The one with the second pie
Pie number two was a truly fabulous fish pie with three root mash topping.
For the pie filling:
- 600ml milk
- 1 onion, cut into large chunks
- 2 bay leaves
- approx 500g white fish
- 75g butter
- 75g plain flour
- 3tbsp white wine
- 100ml double cream
- 150g frozen peas
- 200g peeled prawns
- Salt and pepper to season
- Pout the milk into a large pan and add the onion and bay. Season, then add the fish fillets and bring to a gentle simmer. Cover and cook for 2 minutes. Remove from the heat and leave to stand for 5 mins until the fiush is almist cooked. Drain the fish, and pour the milk into a jug.
- Melt the butter in a pan, then stir in the flour. Cook for a few seconds then add the milk from the fish and the wine and cream. Stir over a medium heat for 5 minutes until the sauce is smooth and thick.
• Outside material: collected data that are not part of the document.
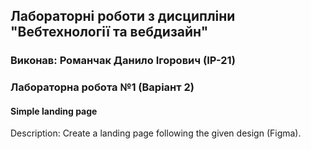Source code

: ## Лабораторні роботи з дисципліни "Вебтехнології та вебдизайн"

### Виконав: Романчак Данило Ігорович (ІР-21)
### Лабораторна робота №1 (Варіант 2)

#### Simple landing page

Description: Create a landing page following the given design (Figma).

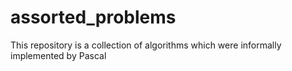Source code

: # assorted_problems
This repository is a collection of algorithms which were informally implemented by Pascal 
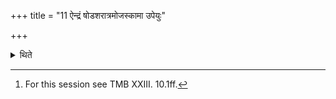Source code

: +++
title = "11 ऐन्द्रं षोडशरात्रमोजस्कामा उपेयुः"

+++

<details><summary>थिते</summary>

11. (The performers) desirous of power, should perform the Aindra sixteen-day-sacrificial-session.[^1]  

[^1]: For this session see TMB XXIII. 10.1ff. 
</details>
Season.
For the three root mash:
- 800g of potatoes, celeriac and swede, chopped into smallish chunks
- 50g butter
- 3-5 tbsp milk
- Salt and pepper to season
- Simmer the vegetable chunks in a pan of boiling water for approx 15 minutes or until they are soft.
- Drain the vegetables and mash (I used a vegetable ricer!)
- Stir in the butter and milk
- Season to taste.
To assemble your pie:
- Combine the fish, peas and prawns with the sauce and pour into an ovenproof dish.
- Top with the three root mash.
- If desired, put a layer of grated cheese on top of the mash!
- Bake at 200°C/Fan 180°C/Gas 6 for 25-30 minutes or until the top is golden and the filling is bubbling.